Friday, November 21, 2014

The 'Always' of 'Be Coming'

I have been doing a lot of talking with friends these days about life changes, wondering about how many times in our lives do we change on a personal note.  Now a smartass would say that we are changing constantly.  Well, duh, but when do we get to the point of satisfaction or where we want to be in our growing state of mind?

I kept coming back to the phrase ‘coming of age,’ which in its true self is a vague term.  What defines a coming of age?  Internet sources such as Wikipedia and Webster’s Dictionary say that ‘coming of age’ is when we become an adult.  Based on that statement alone a part of me screams “I am not growing up and you cannot make me.’  However, what is growing up or becoming an adult?

Yes, I took a lot of time to think about this.  Is becoming an adult the legal side where, ‘let’s pick an age and say you can do what your parents do?’  Is being an adult an amount of maturity you have based on responsibility and obligation?  Maybe being an adult is like entering a secret society where you have a ‘right of passage’ with actions that prove your commitment.  FYI, my inner child is still rejecting every definition of growing up and being an adult.  I do not know about the rest of you reading this, but picking a number out of a hat seems unethical, as there is no criterion for it.  Maturity is subjective these days with the help from the set legalized adult age and not everyone wants to be in a secret society with uncalled for obligations.

I am sure anyone reading this is in question where this is exactly going.  It is going to a point that no matter your age, like the defined child, we are all a bit lost in the definition of who we are.  I will be the first to admit that I have been in this position, revisiting the thought every now and again  to confirm that I am following what will make my life ‘worth it’ to me.  At thirty years young, (yes, I am thirty and yes, I still feel young thank you very much), I am slowly revamping the puzzle pieces of my life.  By this time in my life I wanted to be married to a man who truly loved me for me as passionately as I love him, have a child or two, and be working somewhere that makes me want to get up in the morning.  Well as life may have it, I was married to a guy who was passionately in love with every insecure female in five different towns (that have been verified), I do not have any children from him (thank God) or any other man, and my current career is under construction.  The process feels like a second chance in the defined stage of ‘coming of age.’ *snerk* I have to chuckle as I write this because the here and now is not where I wanted/planned to be at all.  Now this does not mean I am not optimistic about things to come, however, sometimes my impatience gets to me.

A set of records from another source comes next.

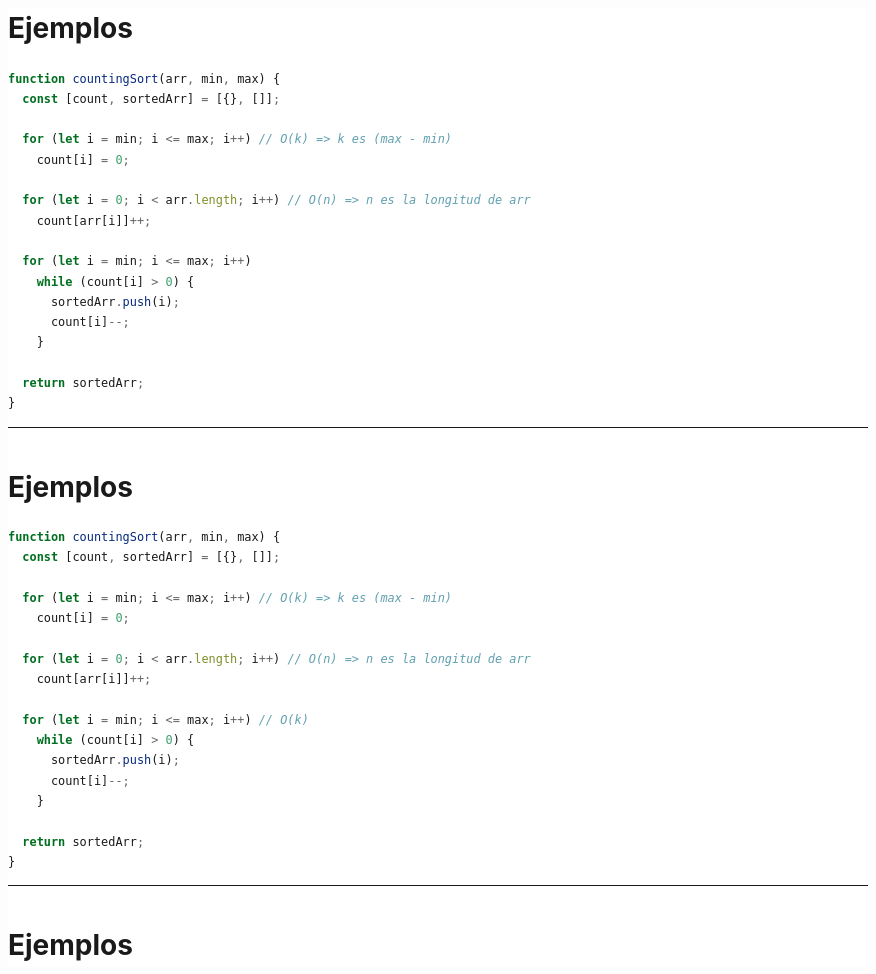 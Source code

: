 
# Ejemplos

```javascript
function countingSort(arr, min, max) {
  const [count, sortedArr] = [{}, []];

  for (let i = min; i <= max; i++) // O(k) => k es (max - min)
    count[i] = 0;

  for (let i = 0; i < arr.length; i++) // O(n) => n es la longitud de arr
    count[arr[i]]++;

  for (let i = min; i <= max; i++)
    while (count[i] > 0) {
      sortedArr.push(i);
      count[i]--;
    }

  return sortedArr;
}
```

---

# Ejemplos

```javascript
function countingSort(arr, min, max) {
  const [count, sortedArr] = [{}, []];

  for (let i = min; i <= max; i++) // O(k) => k es (max - min)
    count[i] = 0;

  for (let i = 0; i < arr.length; i++) // O(n) => n es la longitud de arr
    count[arr[i]]++;

  for (let i = min; i <= max; i++) // O(k)
    while (count[i] > 0) {
      sortedArr.push(i);
      count[i]--;
    }

  return sortedArr;
}
```

---

# Ejemplos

Life is not set in stone nor does it follow a specific plan no matter what others may think, but it does follow a plan, I believe that we are all here for a purpose and until it fulfilled, we remain where we are in each living moment.  So when are we 'finalized'?  To me, this means we are always at some 'coming of age' type period, always and forever changing/improving.

A friend of mine this week confessed how lost this person feels thinking that life would be different also.  The advice I gave was to set one goal and find how you are going to meet that goal because until you meet one goal the other goals will just fall apart since they are not receiving your full attention.  For me, my goal is to leave the town I was forced to live and find my own place.  Living a life that someone else has forced upon you is surrendering and I am too strong for that.  It took a lot of time to think things like through, so I decided to write it down in a book I am working on publishing.  I someday hope that in print it will not be as confusing as it felt, but a better vision of a realization.